'''

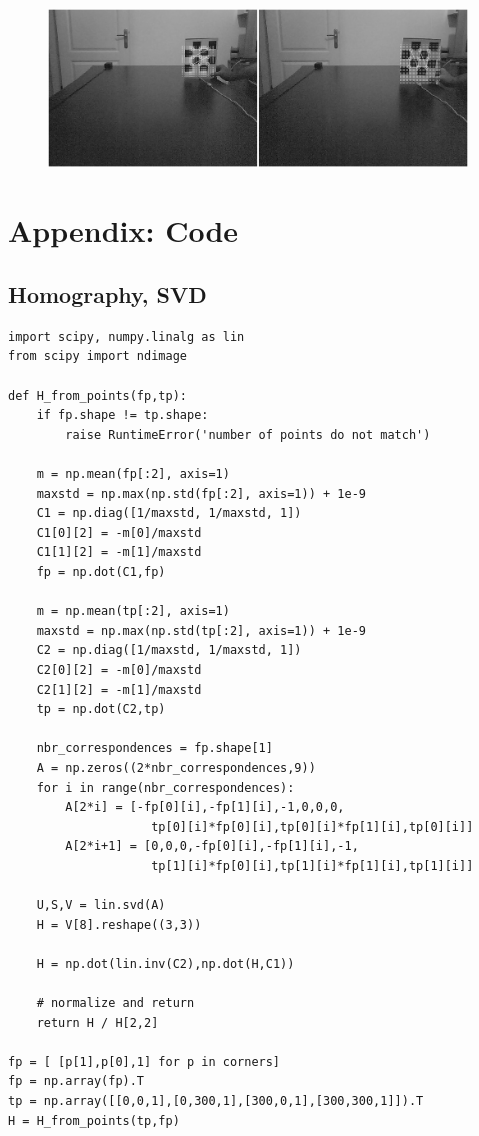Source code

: \documentclass{article}
\begin{document}
\begin{figure}[h]
  \centering
  \includegraphics[width=30em]{kf4.jpg}
\end{figure}


\section{Appendix: Code}

\subsection{Homography, SVD}

\begin{verbatim}
import scipy, numpy.linalg as lin
from scipy import ndimage

def H_from_points(fp,tp):
    if fp.shape != tp.shape:
        raise RuntimeError('number of points do not match')
        
    m = np.mean(fp[:2], axis=1)
    maxstd = np.max(np.std(fp[:2], axis=1)) + 1e-9
    C1 = np.diag([1/maxstd, 1/maxstd, 1]) 
    C1[0][2] = -m[0]/maxstd
    C1[1][2] = -m[1]/maxstd
    fp = np.dot(C1,fp)
    
    m = np.mean(tp[:2], axis=1)
    maxstd = np.max(np.std(tp[:2], axis=1)) + 1e-9
    C2 = np.diag([1/maxstd, 1/maxstd, 1])
    C2[0][2] = -m[0]/maxstd
    C2[1][2] = -m[1]/maxstd
    tp = np.dot(C2,tp)
    
    nbr_correspondences = fp.shape[1]
    A = np.zeros((2*nbr_correspondences,9))
    for i in range(nbr_correspondences):        
        A[2*i] = [-fp[0][i],-fp[1][i],-1,0,0,0,
                    tp[0][i]*fp[0][i],tp[0][i]*fp[1][i],tp[0][i]]
        A[2*i+1] = [0,0,0,-fp[0][i],-fp[1][i],-1,
                    tp[1][i]*fp[0][i],tp[1][i]*fp[1][i],tp[1][i]]
    
    U,S,V = lin.svd(A)
    H = V[8].reshape((3,3))    
    
    H = np.dot(lin.inv(C2),np.dot(H,C1))
    
    # normalize and return
    return H / H[2,2]

fp = [ [p[1],p[0],1] for p in corners]
fp = np.array(fp).T
tp = np.array([[0,0,1],[0,300,1],[300,0,1],[300,300,1]]).T
H = H_from_points(tp,fp)
\end{verbatim}
\end{document}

'''

Task brief: Copy, from the lines above, each one that holds "import".

Output of the task:
import scipy, numpy.linalg as lin
from scipy import ndimage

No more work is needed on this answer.